Unwelcome flying visitors to the Museum


V&A Archive
July 16, 2013

Now that the summer months are here moths and other insects are in flight and much in evidence. Clothes moths are a serious threat to the V&A’s collections and especially to textiles, with textiles predominately made from wool being particularly attractive to moths. The risk of moth damage to textiles is not a new problem and during the Second World War as part of the Air Raid Precautions tapestries were moved from South Kensington to the Elizabethan splendour of Montacute House in Somerset. Soon after moving there concerns were raised about moths attacking the textiles, which inspired some rare Civil Service poetry from Sir Maurice Gerald Holmes, the Permanent Secretary of the Board of Education:

I’m sorry that at Montacute
The moth’s at work with teeth acute,
But if your people work with zest
They’ll soon eliminate the pest.

Letter from Sir M. G. Holmes

Letter from Sir M.G. Holmes GBE KCB to the V&A’s Director Sir Eric Maclagan, 21 June 1940. V&A Archive, ED 84/267. © Victoria and Albert Museum, London

Today a Museum-wide team lead by a specialist Preventative Conservator monitors the yearly influx of moths. The Museum uses lures in the galleries which emit female clothes moth pheromones to attract males. Theses lures are checked monthly so that the presence of webbing clothes moths is monitored. Textiles at risk are treated using modern techniques which include treating them at very low temperature to destroy any lurking pests. A novel technique for getting rid of moths – which is most certainly not to be recommended – was used by the famous garden designer Gertrude Jekyll when she gave an Italian peasant felt cap to the Museum in 1924: “It has been badly moth-eaten while in my careless possession but has been in the oven and is now free.”

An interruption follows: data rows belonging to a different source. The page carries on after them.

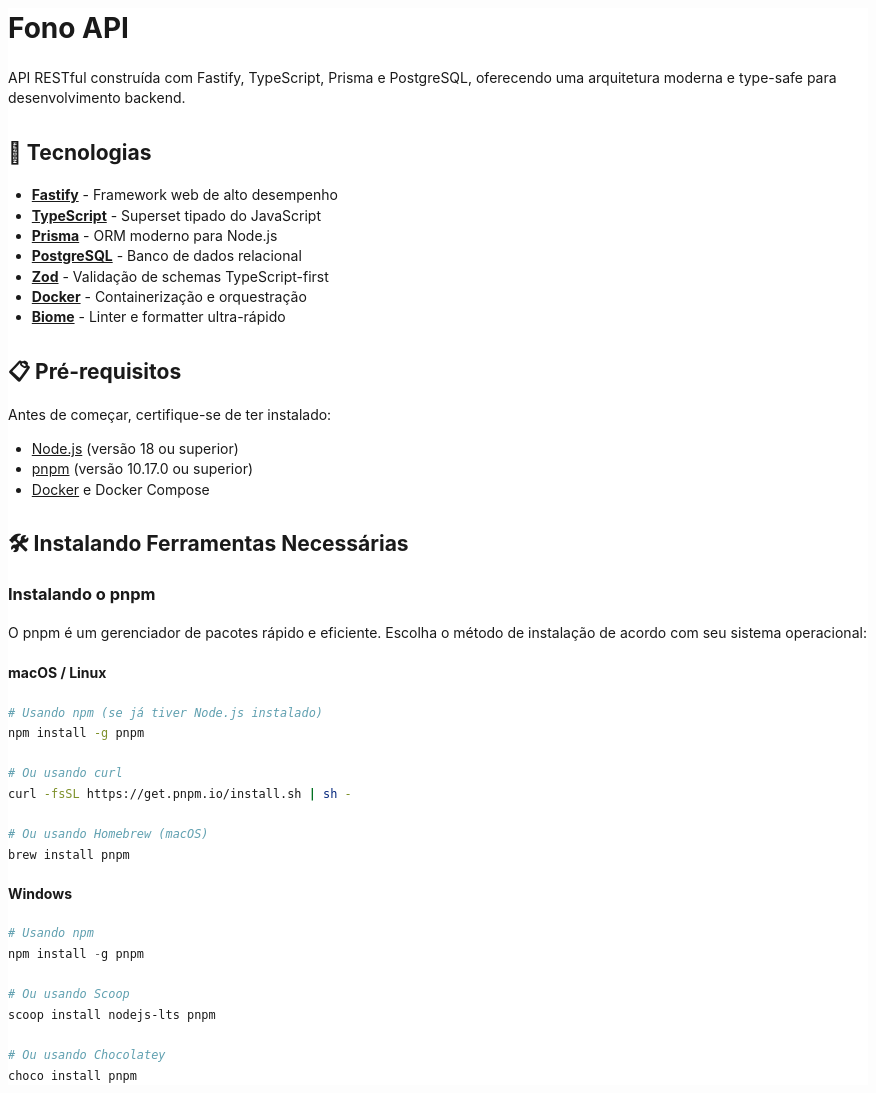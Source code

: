 # Fono API

API RESTful construída com Fastify, TypeScript, Prisma e PostgreSQL, oferecendo uma arquitetura moderna e type-safe para desenvolvimento backend.

## 🚀 Tecnologias

- **[Fastify](https://fastify.dev/)** - Framework web de alto desempenho
- **[TypeScript](https://www.typescriptlang.org/)** - Superset tipado do JavaScript
- **[Prisma](https://www.prisma.io/)** - ORM moderno para Node.js
- **[PostgreSQL](https://www.postgresql.org/)** - Banco de dados relacional
- **[Zod](https://zod.dev/)** - Validação de schemas TypeScript-first
- **[Docker](https://www.docker.com/)** - Containerização e orquestração
- **[Biome](https://biomejs.dev/)** - Linter e formatter ultra-rápido

## 📋 Pré-requisitos

Antes de começar, certifique-se de ter instalado:

- [Node.js](https://nodejs.org/) (versão 18 ou superior)
- [pnpm](https://pnpm.io/) (versão 10.17.0 ou superior)
- [Docker](https://www.docker.com/) e Docker Compose

## 🛠️ Instalando Ferramentas Necessárias

### Instalando o pnpm

O pnpm é um gerenciador de pacotes rápido e eficiente. Escolha o método de instalação de acordo com seu sistema operacional:

#### macOS / Linux

```bash
# Usando npm (se já tiver Node.js instalado)
npm install -g pnpm

# Ou usando curl
curl -fsSL https://get.pnpm.io/install.sh | sh -

# Ou usando Homebrew (macOS)
brew install pnpm
```

#### Windows

```powershell
# Usando npm
npm install -g pnpm

# Ou usando Scoop
scoop install nodejs-lts pnpm

# Ou usando Chocolatey
choco install pnpm
```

Letter from Gertrude Jekyll

Letter from Gertrude Jekyll to A.F. Kendrick, Keeper of the Textiles Department, 8 April 1924. V&A Archive, Nominal File MA/1/J309. © Victoria and Albert Museum, London

The Museum has not always made insects so unwelcome in its galleries. In the nineteenth century the V&A’s branch museum at Bethnal Green (now the Museum of Childhood) contained, amongst others, the Doubleday Collection of Lepidoptera (later transferred to the Natural History Museum) and the Economic Entomology Collection designed to show the benefits and problems caused by insects. Amid the surviving records of this now long-gone didactic collection is this preparatory sketch by Professor John Obadiah Westwood of ‘Insects injurious to the apple’ showing the life cycle of the Lackey Moth.

Insects injurious to apples

Preparatory sketch ‘Insects injurious to the apple’ by Professor John Obadiah Westwood, 3 May 1883, from a scheme for a series of illustrations of Economic Entomology. V&A Archive, Nominal File MA/2/B17/2. © Victoria and Albert Museum, London

Professor Westwood was assisted by Miss Eleanor Anne Ormerod who was internationally renowned and honoured for her pioneering entomological research. This marvellous hand-drawn diagram by Miss Ormerod from 1883 of ‘insects injurious to cabbage’ shows the life cycle of the Cabbage Gall Weevil and the Large and Small White Cabbage Butterflies.

Insects injurious to cabbage

Rough entomological diagram ‘Insects injurious to cabbage with habits and means of prevention’ prepared by Miss Eleanor Anne Ormerod, 4 May 1883, for consideration of the Committee of Advice and Reference on the Economic Entomology Collections. V&A Archive, Nominal File MA/2/B17/2. © Victoria and Albert Museum, London

Perhaps the V&A could be encouraging natural predators to deal with any unwelcome insects, such as this lizard designed by Godfrey Sykes, who creeps largely unnoticed around the right-hand architrave of the imposing entrance doors in the John Madejksi Garden.

Lizard on door

Lizard on the architrave of the entrance doors of the Lecture Theatre building (the original main entrance to the Museum) in the John Madejski Garden. Image of entrance doors from 1875. V&A Archive, MA/32/30 Guardbook, negative 10193. © Victoria and Albert Museum, London

About the author


V&A Archive
July 16, 2013

As part of the V&A Archive team I help manage the Museum's records and provide access to researchers studying the history of the buildings and collections. I am particularly interested...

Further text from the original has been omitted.